● **Assignment**
Provide only the number of lines in the listing that contain the word "uniform".

● **Listed entries**

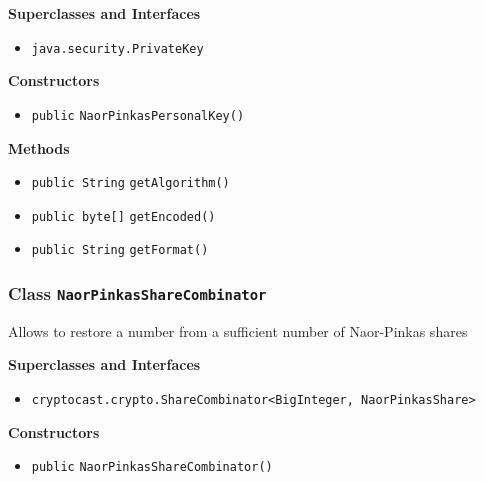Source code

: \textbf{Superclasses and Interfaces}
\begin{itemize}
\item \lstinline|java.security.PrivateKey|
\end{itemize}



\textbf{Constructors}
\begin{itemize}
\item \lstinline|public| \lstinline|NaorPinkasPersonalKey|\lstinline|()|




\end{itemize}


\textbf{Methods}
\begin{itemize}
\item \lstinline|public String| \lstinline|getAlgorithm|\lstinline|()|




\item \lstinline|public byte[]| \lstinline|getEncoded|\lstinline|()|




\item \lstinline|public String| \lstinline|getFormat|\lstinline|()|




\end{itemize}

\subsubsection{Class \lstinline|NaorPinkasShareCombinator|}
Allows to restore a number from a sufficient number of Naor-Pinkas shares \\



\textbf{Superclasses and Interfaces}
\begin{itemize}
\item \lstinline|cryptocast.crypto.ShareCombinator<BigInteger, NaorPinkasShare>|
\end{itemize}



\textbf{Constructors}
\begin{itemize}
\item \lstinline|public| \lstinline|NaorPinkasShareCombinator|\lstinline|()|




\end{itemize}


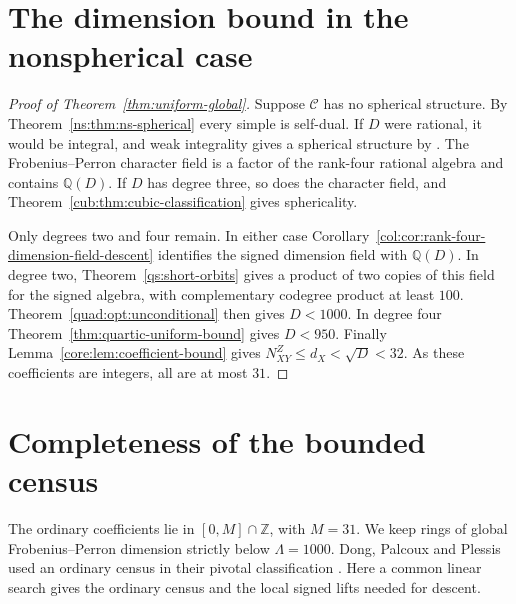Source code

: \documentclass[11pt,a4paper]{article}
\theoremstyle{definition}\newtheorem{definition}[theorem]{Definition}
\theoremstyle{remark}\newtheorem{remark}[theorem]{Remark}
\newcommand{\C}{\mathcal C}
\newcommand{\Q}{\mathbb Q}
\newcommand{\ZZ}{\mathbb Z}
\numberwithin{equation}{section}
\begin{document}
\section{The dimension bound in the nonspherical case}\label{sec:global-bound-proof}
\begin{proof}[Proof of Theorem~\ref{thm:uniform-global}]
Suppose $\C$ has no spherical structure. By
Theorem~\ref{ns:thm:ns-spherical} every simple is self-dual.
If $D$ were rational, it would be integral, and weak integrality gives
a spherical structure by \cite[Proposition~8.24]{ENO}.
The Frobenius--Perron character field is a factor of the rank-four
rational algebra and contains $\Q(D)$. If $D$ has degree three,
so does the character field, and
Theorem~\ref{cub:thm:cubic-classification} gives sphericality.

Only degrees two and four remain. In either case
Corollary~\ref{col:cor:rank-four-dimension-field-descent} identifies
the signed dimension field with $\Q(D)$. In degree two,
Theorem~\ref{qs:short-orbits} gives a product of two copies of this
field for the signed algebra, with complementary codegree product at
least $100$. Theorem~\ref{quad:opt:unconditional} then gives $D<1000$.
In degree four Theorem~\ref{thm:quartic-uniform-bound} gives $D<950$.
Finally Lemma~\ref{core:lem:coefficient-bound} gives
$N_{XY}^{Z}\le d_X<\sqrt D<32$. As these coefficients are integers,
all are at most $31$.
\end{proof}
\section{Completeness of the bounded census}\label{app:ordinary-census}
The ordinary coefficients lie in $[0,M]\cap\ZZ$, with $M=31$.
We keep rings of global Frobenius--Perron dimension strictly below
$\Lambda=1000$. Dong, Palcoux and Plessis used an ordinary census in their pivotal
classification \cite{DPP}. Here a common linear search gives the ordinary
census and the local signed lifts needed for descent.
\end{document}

* * *

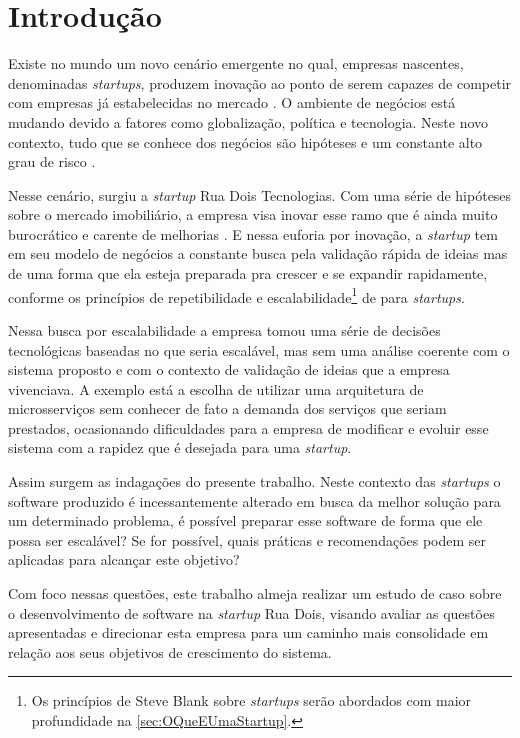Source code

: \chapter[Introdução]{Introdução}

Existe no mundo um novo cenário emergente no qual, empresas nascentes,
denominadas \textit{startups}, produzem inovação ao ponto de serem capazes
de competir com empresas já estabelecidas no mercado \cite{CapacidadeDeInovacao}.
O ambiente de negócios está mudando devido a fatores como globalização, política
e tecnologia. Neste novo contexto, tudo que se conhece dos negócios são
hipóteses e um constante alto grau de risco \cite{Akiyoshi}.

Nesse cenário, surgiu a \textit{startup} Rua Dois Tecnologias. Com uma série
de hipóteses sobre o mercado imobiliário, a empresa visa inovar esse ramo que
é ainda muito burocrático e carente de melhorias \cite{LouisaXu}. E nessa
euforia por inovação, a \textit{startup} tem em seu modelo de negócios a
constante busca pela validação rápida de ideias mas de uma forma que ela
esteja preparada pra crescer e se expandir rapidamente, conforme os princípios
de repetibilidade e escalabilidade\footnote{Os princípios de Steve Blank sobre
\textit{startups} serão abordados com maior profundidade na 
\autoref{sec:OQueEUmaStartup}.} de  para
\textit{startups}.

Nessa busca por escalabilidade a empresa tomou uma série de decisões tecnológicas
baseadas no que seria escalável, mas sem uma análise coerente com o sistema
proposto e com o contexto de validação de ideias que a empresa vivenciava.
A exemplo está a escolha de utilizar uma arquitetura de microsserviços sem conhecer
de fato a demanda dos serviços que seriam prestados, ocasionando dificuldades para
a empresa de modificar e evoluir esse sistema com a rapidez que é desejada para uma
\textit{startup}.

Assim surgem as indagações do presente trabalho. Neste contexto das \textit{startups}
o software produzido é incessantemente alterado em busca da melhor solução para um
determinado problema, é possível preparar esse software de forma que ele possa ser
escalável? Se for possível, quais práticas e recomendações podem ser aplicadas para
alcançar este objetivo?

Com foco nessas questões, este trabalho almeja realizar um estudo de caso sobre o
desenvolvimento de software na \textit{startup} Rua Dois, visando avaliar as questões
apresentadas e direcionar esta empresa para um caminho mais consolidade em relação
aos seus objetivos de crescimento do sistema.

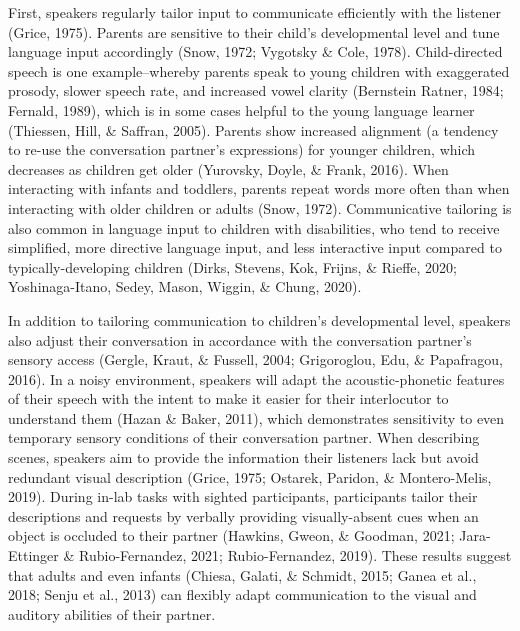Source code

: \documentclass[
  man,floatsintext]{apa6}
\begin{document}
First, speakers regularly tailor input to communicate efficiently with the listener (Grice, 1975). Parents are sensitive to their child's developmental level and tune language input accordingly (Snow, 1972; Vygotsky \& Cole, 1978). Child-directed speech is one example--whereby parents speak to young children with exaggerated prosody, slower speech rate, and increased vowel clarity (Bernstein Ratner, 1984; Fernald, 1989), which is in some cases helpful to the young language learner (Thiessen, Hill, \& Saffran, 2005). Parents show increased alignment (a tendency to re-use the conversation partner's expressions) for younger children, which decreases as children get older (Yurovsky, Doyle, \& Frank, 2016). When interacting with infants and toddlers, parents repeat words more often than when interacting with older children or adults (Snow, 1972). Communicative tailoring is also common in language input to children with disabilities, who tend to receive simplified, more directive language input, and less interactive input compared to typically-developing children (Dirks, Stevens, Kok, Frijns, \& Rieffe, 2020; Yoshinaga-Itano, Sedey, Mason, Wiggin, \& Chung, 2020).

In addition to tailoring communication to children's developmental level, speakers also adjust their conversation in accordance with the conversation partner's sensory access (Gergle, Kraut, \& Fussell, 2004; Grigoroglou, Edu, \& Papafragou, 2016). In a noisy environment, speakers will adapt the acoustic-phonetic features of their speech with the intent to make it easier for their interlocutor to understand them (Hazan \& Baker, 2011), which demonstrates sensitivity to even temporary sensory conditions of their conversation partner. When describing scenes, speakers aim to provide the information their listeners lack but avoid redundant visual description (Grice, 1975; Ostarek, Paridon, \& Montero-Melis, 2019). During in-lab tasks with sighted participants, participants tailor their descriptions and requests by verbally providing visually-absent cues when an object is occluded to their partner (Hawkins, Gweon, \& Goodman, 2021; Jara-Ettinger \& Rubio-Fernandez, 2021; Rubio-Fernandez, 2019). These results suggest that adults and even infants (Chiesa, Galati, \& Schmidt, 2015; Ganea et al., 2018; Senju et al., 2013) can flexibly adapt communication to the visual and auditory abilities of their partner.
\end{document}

...

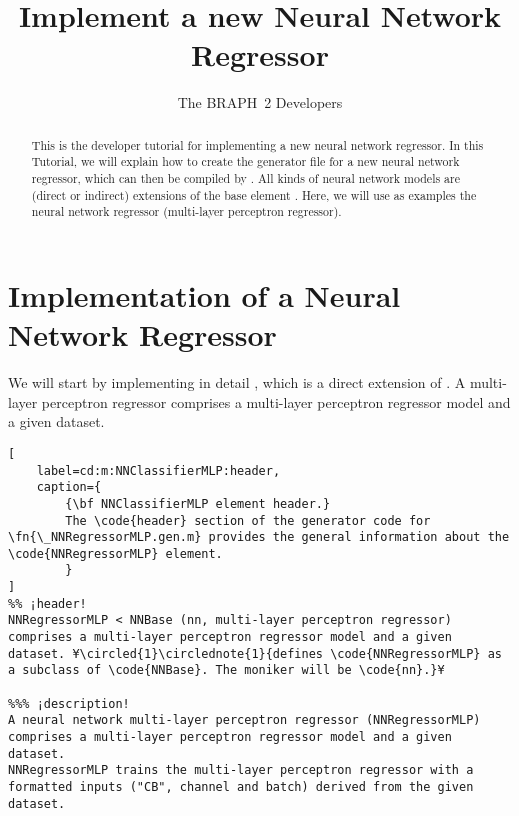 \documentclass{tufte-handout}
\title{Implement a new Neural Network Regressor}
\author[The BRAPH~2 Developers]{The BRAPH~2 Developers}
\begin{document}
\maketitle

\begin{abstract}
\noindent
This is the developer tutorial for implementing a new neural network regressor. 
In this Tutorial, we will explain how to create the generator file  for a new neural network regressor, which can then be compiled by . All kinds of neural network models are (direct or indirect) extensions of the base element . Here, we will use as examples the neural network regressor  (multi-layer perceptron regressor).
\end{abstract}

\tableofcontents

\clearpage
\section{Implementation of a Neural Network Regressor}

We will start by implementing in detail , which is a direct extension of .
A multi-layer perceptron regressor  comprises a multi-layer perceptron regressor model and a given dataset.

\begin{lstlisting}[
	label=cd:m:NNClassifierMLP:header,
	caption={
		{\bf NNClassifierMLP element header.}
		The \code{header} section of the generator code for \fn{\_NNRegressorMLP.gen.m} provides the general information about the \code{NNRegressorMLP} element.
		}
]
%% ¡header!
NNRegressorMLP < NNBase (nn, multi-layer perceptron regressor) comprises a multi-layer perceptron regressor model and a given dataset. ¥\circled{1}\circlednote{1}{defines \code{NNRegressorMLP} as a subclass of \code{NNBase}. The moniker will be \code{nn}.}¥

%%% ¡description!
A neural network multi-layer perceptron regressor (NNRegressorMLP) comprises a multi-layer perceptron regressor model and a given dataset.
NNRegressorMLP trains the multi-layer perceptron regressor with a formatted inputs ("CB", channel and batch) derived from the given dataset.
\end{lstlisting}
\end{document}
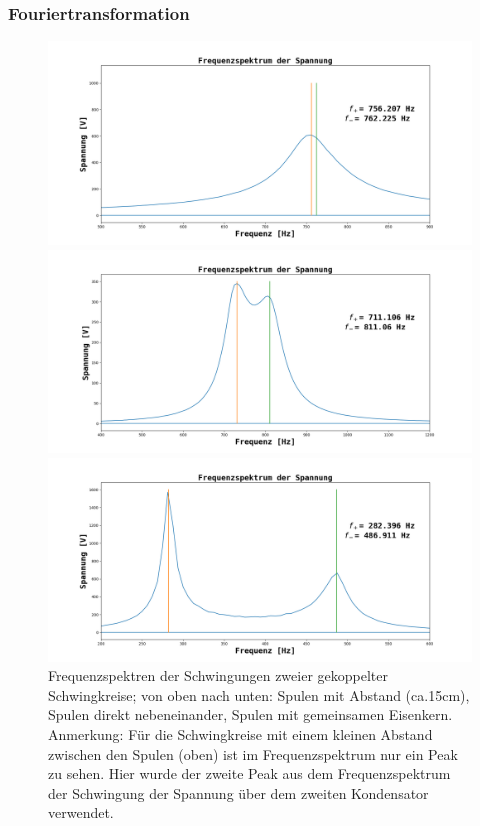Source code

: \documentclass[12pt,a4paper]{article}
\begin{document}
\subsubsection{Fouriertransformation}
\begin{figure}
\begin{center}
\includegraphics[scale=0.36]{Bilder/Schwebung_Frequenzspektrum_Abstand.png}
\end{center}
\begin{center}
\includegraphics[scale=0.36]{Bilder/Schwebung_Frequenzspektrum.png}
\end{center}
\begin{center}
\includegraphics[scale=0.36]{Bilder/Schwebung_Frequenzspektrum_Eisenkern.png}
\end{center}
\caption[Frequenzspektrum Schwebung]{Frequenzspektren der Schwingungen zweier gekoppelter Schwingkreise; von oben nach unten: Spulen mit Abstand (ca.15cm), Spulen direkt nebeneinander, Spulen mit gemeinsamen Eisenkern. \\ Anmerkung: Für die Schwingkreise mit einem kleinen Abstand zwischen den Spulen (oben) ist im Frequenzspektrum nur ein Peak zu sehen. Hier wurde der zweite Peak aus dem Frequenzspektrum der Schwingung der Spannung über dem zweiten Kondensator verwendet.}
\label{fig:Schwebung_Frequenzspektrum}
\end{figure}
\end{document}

● **Answer for this exercise**
2